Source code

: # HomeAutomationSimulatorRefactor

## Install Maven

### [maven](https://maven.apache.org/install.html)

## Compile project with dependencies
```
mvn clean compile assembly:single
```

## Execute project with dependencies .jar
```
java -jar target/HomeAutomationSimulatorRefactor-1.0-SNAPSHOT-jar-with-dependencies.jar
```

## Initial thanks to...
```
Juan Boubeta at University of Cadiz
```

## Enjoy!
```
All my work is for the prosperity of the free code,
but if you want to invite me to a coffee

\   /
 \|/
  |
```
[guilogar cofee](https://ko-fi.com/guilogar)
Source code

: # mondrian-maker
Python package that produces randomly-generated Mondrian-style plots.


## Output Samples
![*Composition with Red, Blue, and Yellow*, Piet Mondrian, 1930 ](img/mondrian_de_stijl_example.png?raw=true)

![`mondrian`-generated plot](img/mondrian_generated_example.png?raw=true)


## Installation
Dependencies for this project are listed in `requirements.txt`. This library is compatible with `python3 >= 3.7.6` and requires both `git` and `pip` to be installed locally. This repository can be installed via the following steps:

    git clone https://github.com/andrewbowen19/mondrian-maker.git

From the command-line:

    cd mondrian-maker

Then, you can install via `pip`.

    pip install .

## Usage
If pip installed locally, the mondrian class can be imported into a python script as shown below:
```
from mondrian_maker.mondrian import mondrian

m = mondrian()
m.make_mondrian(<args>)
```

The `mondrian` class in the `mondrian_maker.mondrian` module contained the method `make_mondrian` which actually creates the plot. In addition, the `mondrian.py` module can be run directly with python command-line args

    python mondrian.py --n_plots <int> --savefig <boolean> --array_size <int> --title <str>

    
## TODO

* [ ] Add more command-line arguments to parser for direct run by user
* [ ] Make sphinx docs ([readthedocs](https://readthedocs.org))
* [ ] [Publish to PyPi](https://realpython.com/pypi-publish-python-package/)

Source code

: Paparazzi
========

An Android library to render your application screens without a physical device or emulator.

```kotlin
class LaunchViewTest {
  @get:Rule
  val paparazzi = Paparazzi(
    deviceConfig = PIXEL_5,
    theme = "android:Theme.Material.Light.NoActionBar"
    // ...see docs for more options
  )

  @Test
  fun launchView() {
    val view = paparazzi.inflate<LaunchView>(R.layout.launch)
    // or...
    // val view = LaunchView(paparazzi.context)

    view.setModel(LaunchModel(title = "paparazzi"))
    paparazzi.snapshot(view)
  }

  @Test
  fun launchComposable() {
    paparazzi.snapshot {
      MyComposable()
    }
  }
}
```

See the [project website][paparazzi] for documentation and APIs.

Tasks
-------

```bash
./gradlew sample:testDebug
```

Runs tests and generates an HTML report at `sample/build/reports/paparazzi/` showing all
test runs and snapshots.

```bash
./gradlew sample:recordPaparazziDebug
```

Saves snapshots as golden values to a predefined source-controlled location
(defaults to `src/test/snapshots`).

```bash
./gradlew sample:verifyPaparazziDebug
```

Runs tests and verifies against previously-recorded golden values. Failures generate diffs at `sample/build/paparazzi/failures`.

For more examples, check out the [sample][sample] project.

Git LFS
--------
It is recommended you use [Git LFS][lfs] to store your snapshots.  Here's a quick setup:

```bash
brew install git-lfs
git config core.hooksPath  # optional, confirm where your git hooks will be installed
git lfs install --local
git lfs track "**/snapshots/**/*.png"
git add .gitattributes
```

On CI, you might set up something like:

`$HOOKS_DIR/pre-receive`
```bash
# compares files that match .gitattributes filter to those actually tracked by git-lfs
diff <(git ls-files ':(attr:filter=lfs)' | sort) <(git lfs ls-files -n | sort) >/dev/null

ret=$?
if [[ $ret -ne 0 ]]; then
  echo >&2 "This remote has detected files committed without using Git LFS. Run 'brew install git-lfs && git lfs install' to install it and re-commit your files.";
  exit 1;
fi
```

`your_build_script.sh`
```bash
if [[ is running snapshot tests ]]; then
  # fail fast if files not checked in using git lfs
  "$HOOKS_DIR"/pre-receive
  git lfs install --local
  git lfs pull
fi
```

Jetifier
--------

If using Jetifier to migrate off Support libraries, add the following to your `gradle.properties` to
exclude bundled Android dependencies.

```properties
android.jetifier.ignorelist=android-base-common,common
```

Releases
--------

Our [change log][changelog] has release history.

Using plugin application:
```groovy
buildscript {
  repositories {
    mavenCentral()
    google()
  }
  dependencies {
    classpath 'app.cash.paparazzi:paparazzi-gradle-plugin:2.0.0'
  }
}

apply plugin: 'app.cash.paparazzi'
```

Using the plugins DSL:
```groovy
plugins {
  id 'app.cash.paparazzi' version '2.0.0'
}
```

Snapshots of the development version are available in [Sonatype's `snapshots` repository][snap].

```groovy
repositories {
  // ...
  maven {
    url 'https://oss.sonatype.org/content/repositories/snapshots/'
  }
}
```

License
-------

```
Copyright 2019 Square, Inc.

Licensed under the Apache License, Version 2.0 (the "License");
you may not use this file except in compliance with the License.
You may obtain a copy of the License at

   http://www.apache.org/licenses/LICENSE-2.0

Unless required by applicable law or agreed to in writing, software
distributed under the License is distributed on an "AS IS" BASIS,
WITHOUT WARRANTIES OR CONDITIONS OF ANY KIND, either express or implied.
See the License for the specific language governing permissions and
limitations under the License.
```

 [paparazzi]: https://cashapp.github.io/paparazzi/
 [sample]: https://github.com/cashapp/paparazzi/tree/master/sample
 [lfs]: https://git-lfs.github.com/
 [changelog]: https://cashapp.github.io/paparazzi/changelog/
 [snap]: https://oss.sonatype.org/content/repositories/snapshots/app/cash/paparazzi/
────────────────────────────────────────
Reproduce the entire listing so that it matches the original in every line.

> [Answer space]
Source code

: # HomeAutomationSimulatorRefactor

## Install Maven

### [maven](https://maven.apache.org/install.html)

## Compile project with dependencies
```
mvn clean compile assembly:single
```

## Execute project with dependencies .jar
```
java -jar target/HomeAutomationSimulatorRefactor-1.0-SNAPSHOT-jar-with-dependencies.jar
```

## Initial thanks to...
```
Juan Boubeta at University of Cadiz
```

## Enjoy!
```
All my work is for the prosperity of the free code,
but if you want to invite me to a coffee

\   /
 \|/
  |
```
[guilogar cofee](https://ko-fi.com/guilogar)
Source code

: # mondrian-maker
Python package that produces randomly-generated Mondrian-style plots.


## Output Samples
![*Composition with Red, Blue, and Yellow*, Piet Mondrian, 1930 ](img/mondrian_de_stijl_example.png?raw=true)

![`mondrian`-generated plot](img/mondrian_generated_example.png?raw=true)


## Installation
Dependencies for this project are listed in `requirements.txt`. This library is compatible with `python3 >= 3.7.6` and requires both `git` and `pip` to be installed locally. This repository can be installed via the following steps:

    git clone https://github.com/andrewbowen19/mondrian-maker.git

From the command-line:

    cd mondrian-maker

Then, you can install via `pip`.

    pip install .

## Usage
If pip installed locally, the mondrian class can be imported into a python script as shown below:
```
from mondrian_maker.mondrian import mondrian

m = mondrian()
m.make_mondrian(<args>)
```

The `mondrian` class in the `mondrian_maker.mondrian` module contained the method `make_mondrian` which actually creates the plot. In addition, the `mondrian.py` module can be run directly with python command-line args

    python mondrian.py --n_plots <int> --savefig <boolean> --array_size <int> --title <str>

    
## TODO

* [ ] Add more command-line arguments to parser for direct run by user
* [ ] Make sphinx docs ([readthedocs](https://readthedocs.org))
* [ ] [Publish to PyPi](https://realpython.com/pypi-publish-python-package/)

Source code

: Paparazzi
========

An Android library to render your application screens without a physical device or emulator.

```kotlin
class LaunchViewTest {
  @get:Rule
  val paparazzi = Paparazzi(
    deviceConfig = PIXEL_5,
    theme = "android:Theme.Material.Light.NoActionBar"
    // ...see docs for more options
  )

  @Test
  fun launchView() {
    val view = paparazzi.inflate<LaunchView>(R.layout.launch)
    // or...
    // val view = LaunchView(paparazzi.context)

    view.setModel(LaunchModel(title = "paparazzi"))
    paparazzi.snapshot(view)
  }

  @Test
  fun launchComposable() {
    paparazzi.snapshot {
      MyComposable()
    }
  }
}
```

See the [project website][paparazzi] for documentation and APIs.

Tasks
-------

```bash
./gradlew sample:testDebug
```

Runs tests and generates an HTML report at `sample/build/reports/paparazzi/` showing all
test runs and snapshots.

```bash
./gradlew sample:recordPaparazziDebug
```

Saves snapshots as golden values to a predefined source-controlled location
(defaults to `src/test/snapshots`).

```bash
./gradlew sample:verifyPaparazziDebug
```

Runs tests and verifies against previously-recorded golden values. Failures generate diffs at `sample/build/paparazzi/failures`.

For more examples, check out the [sample][sample] project.

Git LFS
--------
It is recommended you use [Git LFS][lfs] to store your snapshots.  Here's a quick setup:

```bash
brew install git-lfs
git config core.hooksPath  # optional, confirm where your git hooks will be installed
git lfs install --local
git lfs track "**/snapshots/**/*.png"
git add .gitattributes
```

On CI, you might set up something like:

`$HOOKS_DIR/pre-receive`
```bash
# compares files that match .gitattributes filter to those actually tracked by git-lfs
diff <(git ls-files ':(attr:filter=lfs)' | sort) <(git lfs ls-files -n | sort) >/dev/null

ret=$?
if [[ $ret -ne 0 ]]; then
  echo >&2 "This remote has detected files committed without using Git LFS. Run 'brew install git-lfs && git lfs install' to install it and re-commit your files.";
  exit 1;
fi
```

`your_build_script.sh`
```bash
if [[ is running snapshot tests ]]; then
  # fail fast if files not checked in using git lfs
  "$HOOKS_DIR"/pre-receive
  git lfs install --local
  git lfs pull
fi
```

Jetifier
--------

If using Jetifier to migrate off Support libraries, add the following to your `gradle.properties` to
exclude bundled Android dependencies.

```properties
android.jetifier.ignorelist=android-base-common,common
```

Releases
--------

Our [change log][changelog] has release history.

Using plugin application:
```groovy
buildscript {
  repositories {
    mavenCentral()
    google()
  }
  dependencies {
    classpath 'app.cash.paparazzi:paparazzi-gradle-plugin:2.0.0'
  }
}

apply plugin: 'app.cash.paparazzi'
```

Using the plugins DSL:
```groovy
plugins {
  id 'app.cash.paparazzi' version '2.0.0'
}
```

Snapshots of the development version are available in [Sonatype's `snapshots` repository][snap].

```groovy
repositories {
  // ...
  maven {
    url 'https://oss.sonatype.org/content/repositories/snapshots/'
  }
}
```

License
-------

```
Copyright 2019 Square, Inc.

Licensed under the Apache License, Version 2.0 (the "License");
you may not use this file except in compliance with the License.
You may obtain a copy of the License at

   http://www.apache.org/licenses/LICENSE-2.0

Unless required by applicable law or agreed to in writing, software
distributed under the License is distributed on an "AS IS" BASIS,
WITHOUT WARRANTIES OR CONDITIONS OF ANY KIND, either express or implied.
See the License for the specific language governing permissions and
limitations under the License.
```

 [paparazzi]: https://cashapp.github.io/paparazzi/
 [sample]: https://github.com/cashapp/paparazzi/tree/master/sample
 [lfs]: https://git-lfs.github.com/
 [changelog]: https://cashapp.github.io/paparazzi/changelog/
 [snap]: https://oss.sonatype.org/content/repositories/snapshots/app/cash/paparazzi/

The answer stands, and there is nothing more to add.